Sam is particularly interested in developing interventions that combat vaccine hesitancy through empowerment, rather than manipulation and coercion. His current research examines how disinformation and misinformation create disadvantage by reducing an individual’s capabilities.
Prior to becoming a lecturer, Sam worked as a lawyer at Minter Ellison and Law Right.

Tamra Lysaght
AABHL Committee
Tamra Lysaght is an Assistant Professor at the Centre for Biomedical Ethics at the National University of Singapore. Her research interests lie broadly in the ethical, regulatory and policy issues around the emerging sciences in healthcare and research. She teaches methods in empirical bioethics and has expertise in applying qualitative and quantitative approaches to address normative and policy-relevant questions of ethics. She is currently working on the ethics and regulation of translational stem cell research, regenerative medicine, genomics, precision medicine, gene editing technologies, and AI in healthcare.

Wendy Lipworth
AABHL Committee
Wendy Lipworth is Professor of Bioethics in the Department of Philosophy at Macquarie University. Her work sits at the intersection of bioethics and professional ethics, with a particular focus on the ethics of biomedical research, innovation and translation. She supervises Masters and PhD students and teaches applied ethics to philosophy and biotechnology students. She is a member of the Ethics Committee of the Royal Australasian College of Physicians and the Steering Committees of the Australian Ethical Health Alliance and Brain Cancer Australia.

Paul Komesaroff
Paul Komesaroff is a physician, researcher and philosopher at Monash University in Melbourne, Australia, where he is Professor of Medicine and Executive Director of Global Reconciliation, an international collaboration that promotes communication and dialogue across cultural, racial, religious, political and other kinds of difference. He is involved in a wide range of teaching, research and action projects in reconciliation and ethics.
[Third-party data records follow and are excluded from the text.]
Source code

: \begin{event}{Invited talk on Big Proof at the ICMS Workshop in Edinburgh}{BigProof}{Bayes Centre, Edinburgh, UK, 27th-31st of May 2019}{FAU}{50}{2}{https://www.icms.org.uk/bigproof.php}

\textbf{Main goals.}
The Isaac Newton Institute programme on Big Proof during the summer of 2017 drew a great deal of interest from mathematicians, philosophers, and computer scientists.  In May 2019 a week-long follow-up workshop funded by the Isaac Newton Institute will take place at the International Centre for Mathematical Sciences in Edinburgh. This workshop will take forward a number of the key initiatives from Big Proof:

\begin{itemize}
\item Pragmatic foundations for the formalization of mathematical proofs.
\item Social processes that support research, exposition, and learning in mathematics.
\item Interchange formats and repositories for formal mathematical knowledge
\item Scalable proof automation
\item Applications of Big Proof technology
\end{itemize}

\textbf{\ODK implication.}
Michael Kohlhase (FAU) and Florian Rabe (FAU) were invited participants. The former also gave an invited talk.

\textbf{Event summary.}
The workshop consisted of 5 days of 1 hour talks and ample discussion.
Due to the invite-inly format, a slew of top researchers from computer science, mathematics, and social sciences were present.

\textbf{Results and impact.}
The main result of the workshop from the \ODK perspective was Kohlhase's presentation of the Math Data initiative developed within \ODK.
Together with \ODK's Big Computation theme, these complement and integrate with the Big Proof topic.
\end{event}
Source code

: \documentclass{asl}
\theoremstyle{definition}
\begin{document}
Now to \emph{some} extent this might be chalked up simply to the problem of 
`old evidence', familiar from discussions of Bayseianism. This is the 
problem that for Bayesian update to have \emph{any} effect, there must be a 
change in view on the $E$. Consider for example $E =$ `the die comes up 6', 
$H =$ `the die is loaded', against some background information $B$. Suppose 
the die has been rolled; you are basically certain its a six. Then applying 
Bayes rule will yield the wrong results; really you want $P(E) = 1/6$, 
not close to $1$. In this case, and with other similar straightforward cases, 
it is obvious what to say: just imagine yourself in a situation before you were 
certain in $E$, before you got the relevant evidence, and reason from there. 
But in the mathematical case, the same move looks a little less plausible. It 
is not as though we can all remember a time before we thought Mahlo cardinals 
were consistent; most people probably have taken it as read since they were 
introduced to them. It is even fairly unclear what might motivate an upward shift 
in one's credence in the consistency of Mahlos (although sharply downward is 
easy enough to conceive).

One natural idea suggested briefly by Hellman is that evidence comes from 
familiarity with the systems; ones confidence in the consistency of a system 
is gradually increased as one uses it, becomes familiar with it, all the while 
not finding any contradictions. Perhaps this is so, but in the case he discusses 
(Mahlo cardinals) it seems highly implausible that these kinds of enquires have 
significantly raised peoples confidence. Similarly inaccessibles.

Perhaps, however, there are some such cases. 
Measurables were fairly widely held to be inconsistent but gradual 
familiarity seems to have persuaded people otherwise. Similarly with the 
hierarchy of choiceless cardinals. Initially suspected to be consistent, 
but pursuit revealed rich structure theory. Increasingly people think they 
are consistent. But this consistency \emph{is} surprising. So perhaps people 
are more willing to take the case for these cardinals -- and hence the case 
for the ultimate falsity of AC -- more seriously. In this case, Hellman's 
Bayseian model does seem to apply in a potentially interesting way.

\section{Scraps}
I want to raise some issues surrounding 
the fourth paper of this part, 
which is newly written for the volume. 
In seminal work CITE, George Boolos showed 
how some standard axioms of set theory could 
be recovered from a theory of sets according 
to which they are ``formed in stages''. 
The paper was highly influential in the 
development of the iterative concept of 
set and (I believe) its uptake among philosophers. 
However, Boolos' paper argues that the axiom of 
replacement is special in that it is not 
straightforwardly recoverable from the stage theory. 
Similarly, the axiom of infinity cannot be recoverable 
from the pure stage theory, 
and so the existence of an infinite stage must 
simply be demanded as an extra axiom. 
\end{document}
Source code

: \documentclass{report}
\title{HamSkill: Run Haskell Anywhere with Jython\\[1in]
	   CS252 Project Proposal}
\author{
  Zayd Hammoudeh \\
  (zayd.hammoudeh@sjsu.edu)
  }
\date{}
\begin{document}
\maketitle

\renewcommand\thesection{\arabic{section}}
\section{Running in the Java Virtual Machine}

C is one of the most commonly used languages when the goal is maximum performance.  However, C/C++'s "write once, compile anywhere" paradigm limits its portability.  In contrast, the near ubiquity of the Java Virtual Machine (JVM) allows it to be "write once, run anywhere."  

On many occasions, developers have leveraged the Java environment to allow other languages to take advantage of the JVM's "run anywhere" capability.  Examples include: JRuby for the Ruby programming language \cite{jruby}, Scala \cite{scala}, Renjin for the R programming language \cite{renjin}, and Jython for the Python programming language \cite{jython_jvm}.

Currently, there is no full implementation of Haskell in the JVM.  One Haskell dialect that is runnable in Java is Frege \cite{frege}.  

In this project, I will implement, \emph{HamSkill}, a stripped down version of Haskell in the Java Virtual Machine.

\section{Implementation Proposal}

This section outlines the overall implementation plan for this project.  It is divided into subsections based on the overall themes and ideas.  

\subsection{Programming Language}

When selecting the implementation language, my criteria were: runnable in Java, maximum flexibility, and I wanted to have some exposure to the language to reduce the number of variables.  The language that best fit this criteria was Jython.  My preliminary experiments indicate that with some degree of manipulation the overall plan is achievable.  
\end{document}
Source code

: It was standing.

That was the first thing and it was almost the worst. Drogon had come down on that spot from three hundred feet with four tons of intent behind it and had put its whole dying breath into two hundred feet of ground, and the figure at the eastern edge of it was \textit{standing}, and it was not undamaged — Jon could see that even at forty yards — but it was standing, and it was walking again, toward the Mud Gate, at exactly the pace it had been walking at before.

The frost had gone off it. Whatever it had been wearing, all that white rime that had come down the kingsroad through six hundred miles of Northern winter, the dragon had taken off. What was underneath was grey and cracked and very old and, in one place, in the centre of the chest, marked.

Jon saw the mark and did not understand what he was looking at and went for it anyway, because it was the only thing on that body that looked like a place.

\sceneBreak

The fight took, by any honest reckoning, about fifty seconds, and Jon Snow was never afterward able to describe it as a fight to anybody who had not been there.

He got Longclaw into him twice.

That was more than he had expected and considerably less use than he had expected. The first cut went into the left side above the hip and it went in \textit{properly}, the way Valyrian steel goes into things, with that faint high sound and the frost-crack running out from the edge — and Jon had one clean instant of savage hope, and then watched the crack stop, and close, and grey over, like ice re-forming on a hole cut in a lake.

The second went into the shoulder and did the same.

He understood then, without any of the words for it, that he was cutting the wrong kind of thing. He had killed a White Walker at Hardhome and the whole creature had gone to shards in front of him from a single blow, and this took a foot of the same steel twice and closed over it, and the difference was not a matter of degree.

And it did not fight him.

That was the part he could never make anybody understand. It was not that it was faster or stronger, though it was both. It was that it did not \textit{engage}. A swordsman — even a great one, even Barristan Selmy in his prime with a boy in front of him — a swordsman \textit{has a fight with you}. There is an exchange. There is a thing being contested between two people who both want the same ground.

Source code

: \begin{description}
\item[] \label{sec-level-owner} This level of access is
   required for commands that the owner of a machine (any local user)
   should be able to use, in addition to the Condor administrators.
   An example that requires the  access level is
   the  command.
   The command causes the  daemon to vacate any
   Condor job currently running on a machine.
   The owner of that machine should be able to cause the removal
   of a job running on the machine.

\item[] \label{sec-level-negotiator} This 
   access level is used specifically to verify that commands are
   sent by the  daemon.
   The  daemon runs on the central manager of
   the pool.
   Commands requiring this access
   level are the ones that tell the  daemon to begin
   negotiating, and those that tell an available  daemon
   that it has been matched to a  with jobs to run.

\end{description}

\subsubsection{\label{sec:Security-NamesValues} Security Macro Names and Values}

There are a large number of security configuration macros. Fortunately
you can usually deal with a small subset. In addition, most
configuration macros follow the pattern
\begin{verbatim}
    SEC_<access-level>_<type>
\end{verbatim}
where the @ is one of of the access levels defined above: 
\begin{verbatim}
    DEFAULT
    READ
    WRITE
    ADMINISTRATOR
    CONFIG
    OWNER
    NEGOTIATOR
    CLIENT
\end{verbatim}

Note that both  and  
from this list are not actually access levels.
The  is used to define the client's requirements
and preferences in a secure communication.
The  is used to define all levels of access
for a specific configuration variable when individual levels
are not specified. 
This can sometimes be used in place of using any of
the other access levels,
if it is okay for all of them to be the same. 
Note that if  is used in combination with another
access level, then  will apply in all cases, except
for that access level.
These span a broad field, including the impact of new technologies on health and society, consent in research, the experience of illness, palliative care and end of life issues, complementary medicines, obesity, and cross-cultural teaching and learning.

Hudson Birden
AABHL Committee
Hudson is the Chair of the Human Research Ethics Committee, Townsville University Hospital and Health Service, and a Senior Lecturer at The University of Sydney Medical School.